**ASSIGNMENT:**
In the records below, find every line that contains "environment" and list it.

(Collected data)
##########

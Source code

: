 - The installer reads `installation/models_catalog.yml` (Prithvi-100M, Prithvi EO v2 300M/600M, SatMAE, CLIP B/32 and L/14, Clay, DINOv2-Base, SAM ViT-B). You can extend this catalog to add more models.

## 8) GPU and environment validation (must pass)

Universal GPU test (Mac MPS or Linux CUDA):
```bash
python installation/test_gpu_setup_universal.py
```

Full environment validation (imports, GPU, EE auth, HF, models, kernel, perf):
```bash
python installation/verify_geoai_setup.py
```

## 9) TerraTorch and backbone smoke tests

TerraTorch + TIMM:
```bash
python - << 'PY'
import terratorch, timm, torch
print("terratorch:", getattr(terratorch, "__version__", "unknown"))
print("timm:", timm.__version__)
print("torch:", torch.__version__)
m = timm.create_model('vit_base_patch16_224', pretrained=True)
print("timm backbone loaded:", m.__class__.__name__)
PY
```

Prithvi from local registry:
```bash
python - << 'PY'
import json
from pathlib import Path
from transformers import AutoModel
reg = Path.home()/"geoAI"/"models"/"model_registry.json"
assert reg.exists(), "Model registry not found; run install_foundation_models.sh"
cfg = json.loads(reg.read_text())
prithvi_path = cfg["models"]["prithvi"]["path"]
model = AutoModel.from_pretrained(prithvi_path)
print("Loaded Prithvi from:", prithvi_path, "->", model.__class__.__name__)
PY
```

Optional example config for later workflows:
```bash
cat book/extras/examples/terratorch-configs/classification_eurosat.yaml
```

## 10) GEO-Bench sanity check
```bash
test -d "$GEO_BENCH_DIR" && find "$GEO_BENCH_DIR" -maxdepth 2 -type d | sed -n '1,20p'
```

##########

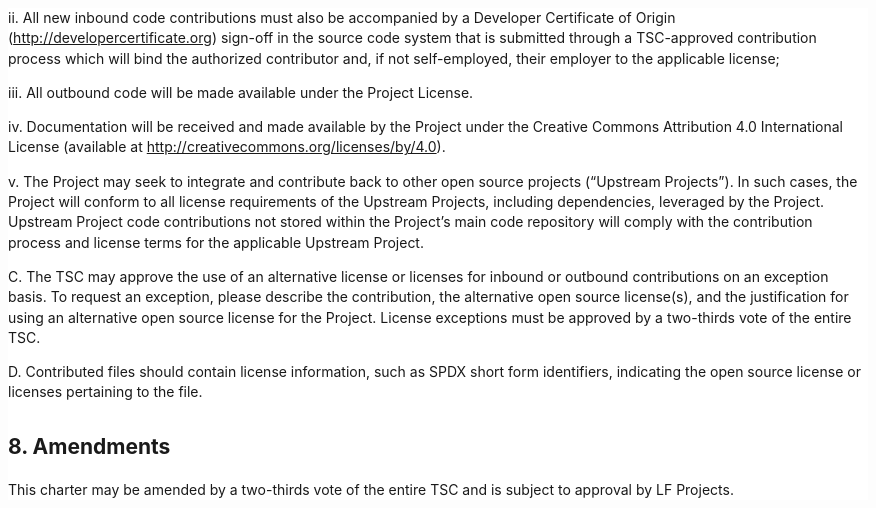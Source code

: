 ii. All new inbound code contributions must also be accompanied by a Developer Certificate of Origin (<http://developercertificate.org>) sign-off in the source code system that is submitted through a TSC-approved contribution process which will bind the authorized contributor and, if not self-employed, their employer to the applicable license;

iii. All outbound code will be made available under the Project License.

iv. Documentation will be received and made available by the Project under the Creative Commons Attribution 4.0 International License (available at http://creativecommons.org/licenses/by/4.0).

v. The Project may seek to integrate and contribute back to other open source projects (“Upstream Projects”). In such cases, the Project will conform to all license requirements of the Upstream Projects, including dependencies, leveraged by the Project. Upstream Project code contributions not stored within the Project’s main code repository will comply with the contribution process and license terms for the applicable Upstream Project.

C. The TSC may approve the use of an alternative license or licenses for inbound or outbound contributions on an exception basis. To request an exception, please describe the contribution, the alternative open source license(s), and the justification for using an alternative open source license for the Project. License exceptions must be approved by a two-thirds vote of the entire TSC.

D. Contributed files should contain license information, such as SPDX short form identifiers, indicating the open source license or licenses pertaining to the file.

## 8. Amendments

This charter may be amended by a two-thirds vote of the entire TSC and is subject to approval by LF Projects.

##########

**SOLUTION FOR THIS TASK:**
## 8) GPU and environment validation (must pass)
Full environment validation (imports, GPU, EE auth, HF, models, kernel, perf):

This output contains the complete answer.